As is the case in Lesotho, only a small proportion of the population actually pay any direct income tax in Botswana, so the social contract is limited. The divided and weak opposition in Botswana has since the 1980s advocated for the introduction of a comprehensive social protection scheme, but this has not been transformed into any substantial citizen demand. The extensive revenue from natural resources has given the Batswana government substantial freedom to prioritise spending, and the government has ensured continued legitimacy through social service spending. It is likely that the ruling party regained some popularity in the mid-1990s by introducing the pension scheme, though a clearer victory in the following elections can also be attributed to a split in the opposition party alliance (Ulriksen, Citation2010).
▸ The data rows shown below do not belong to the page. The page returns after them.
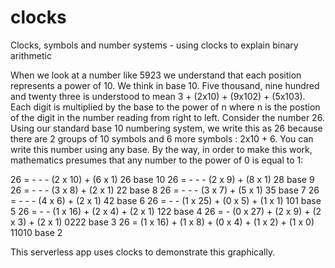 # clocks

Clocks, symbols and number systems - using clocks to explain binary arithmetic


When we look at a number like 5923 we understand that each position represents a power of 10. We think in base 10. 
Five thousand, nine hundred and twenty three is understood to mean 3 + (2x10) + (9x102) + (5x103).  
Each digit is multiplied by the base to the power of n where n is the postion of the digit in the number 
reading from right to left.
Consider the number 26. Using our standard base 10 numbering system, we write this as 26 because 
there are 2 groups of 10 symbols and 6 more symbols : 2x10 + 6. You can write this number using any base.
By the way, in order to make this work, mathematics presumes that any number to the power of 0 is equal to 1:

26 =	-	-	-	(2 x 10)	+ (6 x 1)	 26	base 10
26 =	-	-	-	(2 x 9)	+ (8 x 1)	 28	base 9
26 =	-	-	-	(3 x 8)	+ (2 x 1)	 22	base 8
26 =	-	-	-	(3 x 7)	+ (5 x 1)	 35	base 7
26 =	-	-	-	(4 x 6)	+ (2 x 1)	 42	base 6
26 =	-	-	(1 x 25)	+ (0 x 5)	+ (1 x 1)	 101	base 5
26 =	-	-	(1 x 16)	+ (2 x 4)	+ (2 x 1)	 122	base 4
26 =	-	(0 x 27)	+ (2 x 9)	+ (2 x 3)	+ (2 x 1)	 0222	base 3
26 =	(1 x 16)	+ (1 x 8)	+ (0 x 4)	+ (1 x 2)	+ (1 x 0)	 11010	base 2

This serverless app uses clocks to demonstrate this graphically.
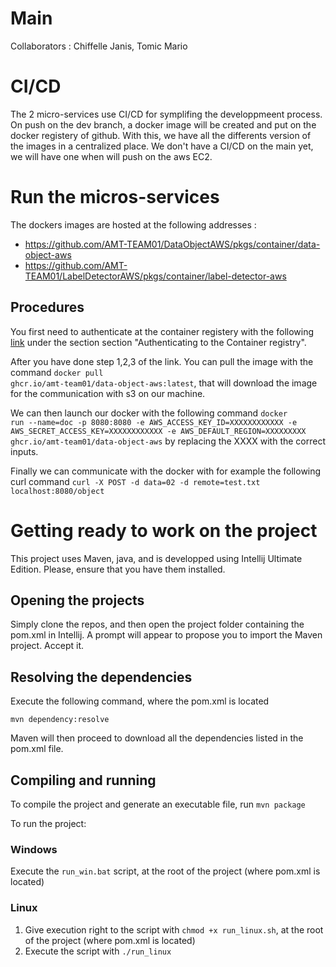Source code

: # Main

Collaborators : Chiffelle Janis, Tomic Mario

# CI/CD

The 2 micro-services use CI/CD for symplifing the developpmeent process. On push on the dev branch, a docker image will be created and put on the docker registery of github. With this, we have all the differents version of the images in a centralized place. We don't have a CI/CD on the main yet, we will have one when will push on the aws EC2.

# Run the micros-services

The dockers images are hosted at the following addresses :
- https://github.com/AMT-TEAM01/DataObjectAWS/pkgs/container/data-object-aws
- https://github.com/AMT-TEAM01/LabelDetectorAWS/pkgs/container/label-detector-aws

## Procedures

You first need to authenticate at the container registery with the following [link](https://docs.github.com/en/packages/working-with-a-github-packages-registry/working-with-the-container-registry) under the section section "Authenticating to the Container registry". 

After you have done step 1,2,3 of the link. You can pull the image with the command <code>docker pull ghcr.io/amt-team01/data-object-aws:latest</code>, that will download the image for the communication with s3 on our machine.

We can then launch our docker with the following command <code>docker run --name=doc -p 8080:8080 -e AWS_ACCESS_KEY_ID=XXXXXXXXXXXX -e AWS_SECRET_ACCESS_KEY=XXXXXXXXXXXX -e AWS_DEFAULT_REGION=XXXXXXXXX ghcr.io/amt-team01/data-object-aws</code> by replacing the XXXX with the correct inputs.

Finally we can communicate with the docker with for example the following curl command <code>curl -X POST -d data=02 -d remote=test.txt localhost:8080/object</code>

# Getting ready to work on the project

This project uses Maven, java, and is developped using Intellij Ultimate Edition. Please, ensure that you have them installed.

## Opening the projects

Simply clone the repos, and then open the project folder containing the pom.xml in Intellij. A prompt will appear to propose you to import the Maven project. Accept it.

## Resolving the dependencies

Execute the following command, where the pom.xml is located

`mvn dependency:resolve`

Maven will then proceed to download all the dependencies listed in the pom.xml file. 

## Compiling and running

To compile the project and generate an executable file, run `mvn package` 

To run the project:

### Windows

Execute the `run_win.bat` script, at the root of the project (where pom.xml is located)

### Linux

1. Give execution right to the script with `chmod +x run_linux.sh`, at the root of the project (where pom.xml is located)
2. Execute the script with `./run_linux`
Although civic mobilisation in Botswana is limited, a political attempt to reduce or means-test the pension could cause dissatisfaction and even protest.
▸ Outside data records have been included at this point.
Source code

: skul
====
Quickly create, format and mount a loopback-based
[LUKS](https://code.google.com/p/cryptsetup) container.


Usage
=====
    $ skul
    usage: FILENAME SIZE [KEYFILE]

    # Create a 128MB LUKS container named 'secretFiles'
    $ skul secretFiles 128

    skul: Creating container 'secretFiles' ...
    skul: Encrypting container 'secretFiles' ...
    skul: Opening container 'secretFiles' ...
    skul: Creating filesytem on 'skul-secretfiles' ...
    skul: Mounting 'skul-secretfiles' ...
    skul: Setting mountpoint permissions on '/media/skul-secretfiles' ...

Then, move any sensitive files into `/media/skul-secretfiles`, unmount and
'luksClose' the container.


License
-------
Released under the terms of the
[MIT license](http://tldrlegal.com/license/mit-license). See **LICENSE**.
Compared to Botswana, and indeed the southern African region as a whole, South Africa has – like Mauritius – quite an extensive social protection system with a long history. For instance, the old age pension was introduced in 1928 and was amended in 1944 to provide pensions for all South Africans of age 65 or older (subject to means-testing). However, rates differed according to race as it was argued that ‘natives should receive lower benefits because they paid lower taxes and had a lower standard of living’ (Devereux, Citation2007:542–3). In fact, there appear to have been strong links between revenue source and priorities of spending during the apartheid era. Modelled on European state welfare policies (Patel, Citation2005), South African social protection was originally introduced to prevent whites from falling into abject poverty. From a financing perspective, the strategy was to ensure that tax collected from whites also benefited this group. In the same way, spending in the so-called homelands relied on taxes collected by local governments in these areas – more than 90% of local government revenue in the homelands came from their own sources (Mkandawire, Citation2010).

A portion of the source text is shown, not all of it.